Microsoft’s Shell Game

by on May 13, 2007 · 42 comments

Roger Parloff of Forbes Fortune reports that Microsoft is continuing to lay the groundwork to use the patent system as a weapon against the free software movement. Overall, Parloff does a good job of summarizing the dispute, but like most journalists, he lets Microsoft get away with exploiting the public’s ignorance of how the patent system works to create a misleading impression about the conflict:

But now there’s a shadow hanging over Linux and other free software, and it’s being cast by Microsoft (Charts, Fortune 500). The Redmond behemoth asserts that one reason free software is of such high quality is that it violates more than 200 of Microsoft’s patents…

It’s a breathtaking number. (By comparison, for instance, Verizon’s (Charts, Fortune 500) patent suit against Vonage (Charts), which now threatens to bankrupt the latter, was based on just seven patents, of which only three were found to be infringing.) “This is not a case of some accidental, unknowing infringement,” Gutierrez asserts. “There is an overwhelming number of patents being infringed.”

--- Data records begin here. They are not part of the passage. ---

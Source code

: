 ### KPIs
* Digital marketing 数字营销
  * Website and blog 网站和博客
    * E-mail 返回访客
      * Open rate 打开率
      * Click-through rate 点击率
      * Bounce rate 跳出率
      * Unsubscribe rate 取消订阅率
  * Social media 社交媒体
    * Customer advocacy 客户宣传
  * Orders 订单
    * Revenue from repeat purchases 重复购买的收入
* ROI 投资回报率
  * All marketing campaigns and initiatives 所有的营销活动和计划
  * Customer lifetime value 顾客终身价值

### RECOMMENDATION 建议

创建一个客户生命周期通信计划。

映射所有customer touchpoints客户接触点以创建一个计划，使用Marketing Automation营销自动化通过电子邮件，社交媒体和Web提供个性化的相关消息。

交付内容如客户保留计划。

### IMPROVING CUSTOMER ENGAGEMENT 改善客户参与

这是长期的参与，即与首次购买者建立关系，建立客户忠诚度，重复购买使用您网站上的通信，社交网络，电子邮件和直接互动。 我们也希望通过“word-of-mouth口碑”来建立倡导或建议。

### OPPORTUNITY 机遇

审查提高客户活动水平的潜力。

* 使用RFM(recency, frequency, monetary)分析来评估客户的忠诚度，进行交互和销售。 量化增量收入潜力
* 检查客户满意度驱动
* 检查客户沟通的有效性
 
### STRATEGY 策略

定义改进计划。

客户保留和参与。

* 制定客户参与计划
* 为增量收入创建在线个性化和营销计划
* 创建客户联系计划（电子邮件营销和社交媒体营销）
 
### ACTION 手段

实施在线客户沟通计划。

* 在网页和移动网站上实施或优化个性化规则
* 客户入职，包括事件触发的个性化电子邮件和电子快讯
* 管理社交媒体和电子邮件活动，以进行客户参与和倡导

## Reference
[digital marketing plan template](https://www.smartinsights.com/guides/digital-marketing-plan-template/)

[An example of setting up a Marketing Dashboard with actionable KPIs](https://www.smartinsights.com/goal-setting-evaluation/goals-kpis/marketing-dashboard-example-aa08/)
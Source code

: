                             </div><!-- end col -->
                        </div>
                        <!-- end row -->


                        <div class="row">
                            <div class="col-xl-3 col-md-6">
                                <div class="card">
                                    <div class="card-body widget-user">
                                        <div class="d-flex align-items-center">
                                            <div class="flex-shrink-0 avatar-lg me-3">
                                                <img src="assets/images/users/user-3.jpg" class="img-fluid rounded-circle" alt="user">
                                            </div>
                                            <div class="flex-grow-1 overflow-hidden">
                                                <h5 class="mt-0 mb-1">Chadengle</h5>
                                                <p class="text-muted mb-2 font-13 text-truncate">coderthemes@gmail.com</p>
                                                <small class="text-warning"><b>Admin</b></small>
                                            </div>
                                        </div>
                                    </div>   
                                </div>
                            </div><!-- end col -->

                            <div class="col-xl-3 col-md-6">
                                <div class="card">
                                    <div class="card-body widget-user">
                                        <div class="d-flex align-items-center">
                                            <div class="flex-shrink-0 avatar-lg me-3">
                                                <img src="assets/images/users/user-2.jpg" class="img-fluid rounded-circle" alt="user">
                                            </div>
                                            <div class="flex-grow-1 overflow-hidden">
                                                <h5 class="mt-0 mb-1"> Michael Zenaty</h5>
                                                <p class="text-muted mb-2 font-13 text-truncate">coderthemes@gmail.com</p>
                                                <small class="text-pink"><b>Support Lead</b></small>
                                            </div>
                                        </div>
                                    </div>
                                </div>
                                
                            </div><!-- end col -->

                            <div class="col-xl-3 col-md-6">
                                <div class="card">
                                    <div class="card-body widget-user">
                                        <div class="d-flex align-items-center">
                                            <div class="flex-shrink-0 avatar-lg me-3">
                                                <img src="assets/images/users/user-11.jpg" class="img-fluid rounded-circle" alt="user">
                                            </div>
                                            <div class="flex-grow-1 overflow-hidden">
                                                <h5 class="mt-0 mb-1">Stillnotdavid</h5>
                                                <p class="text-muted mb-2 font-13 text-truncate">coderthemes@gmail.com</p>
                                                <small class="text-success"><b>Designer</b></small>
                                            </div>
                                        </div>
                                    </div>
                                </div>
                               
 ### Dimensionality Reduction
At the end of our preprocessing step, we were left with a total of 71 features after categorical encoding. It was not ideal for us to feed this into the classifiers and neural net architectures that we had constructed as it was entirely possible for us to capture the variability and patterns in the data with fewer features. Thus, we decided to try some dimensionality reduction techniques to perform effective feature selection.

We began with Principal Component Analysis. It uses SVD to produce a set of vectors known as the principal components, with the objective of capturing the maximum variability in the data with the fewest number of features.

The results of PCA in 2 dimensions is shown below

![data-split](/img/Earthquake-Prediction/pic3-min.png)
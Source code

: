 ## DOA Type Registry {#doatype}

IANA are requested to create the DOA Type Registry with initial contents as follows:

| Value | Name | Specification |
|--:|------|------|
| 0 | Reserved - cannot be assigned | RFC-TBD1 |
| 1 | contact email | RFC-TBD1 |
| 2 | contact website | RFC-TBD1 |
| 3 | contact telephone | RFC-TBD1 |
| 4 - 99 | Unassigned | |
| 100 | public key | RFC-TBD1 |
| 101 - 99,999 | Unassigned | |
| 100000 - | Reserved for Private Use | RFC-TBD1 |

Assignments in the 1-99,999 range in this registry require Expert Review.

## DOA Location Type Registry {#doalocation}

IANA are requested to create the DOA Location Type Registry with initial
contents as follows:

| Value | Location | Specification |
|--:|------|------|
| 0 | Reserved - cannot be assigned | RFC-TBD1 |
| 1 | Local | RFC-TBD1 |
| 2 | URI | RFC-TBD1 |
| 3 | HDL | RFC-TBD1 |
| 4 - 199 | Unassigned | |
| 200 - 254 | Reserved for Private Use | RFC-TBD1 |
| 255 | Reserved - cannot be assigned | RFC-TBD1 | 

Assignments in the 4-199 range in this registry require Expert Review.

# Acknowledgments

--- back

The impression Microsoft wants to give here is that free software is of high quality because it’s copied from Microsoft’s own software. Of course, that’s not true, and I don’t think Microsoft has ever claimed otherwise. But if free software was developed independently, then i’s a non-sequitur to cite free software’s patent infringement as a reason for its high quality.

The problem is that most readers aren’t aware that software patents often cover broad concepts like “wireless email” and “one-click shopping.” And so when they read that free software infringes Microsoft’s patents, they assume that means that the code has somehow been stolen from Microsoft. And Mr. Gutierrez, of course, deliberately exploits that confusion. To anyone who has actually looked at a significant number of software patents, and who’s aware that there are hundreds of thousands of them on the books, it’s not at all implausible that you could infringe 200 patents by accident. But the general public has a wildly romanticized concept of how the patent system works, and so Gutierrez can get away with those kinds of misleading statements.

His claim that the infringement can’t possibly be accidental is also belied by the fact that Microsoft refuses to disclose which patents free software infringes. If Microsoft’s patents are valid, and if free software developers have been infringing them deliberately, then it’s hard to see what the harm would be in publicly revealing which patents are infringing.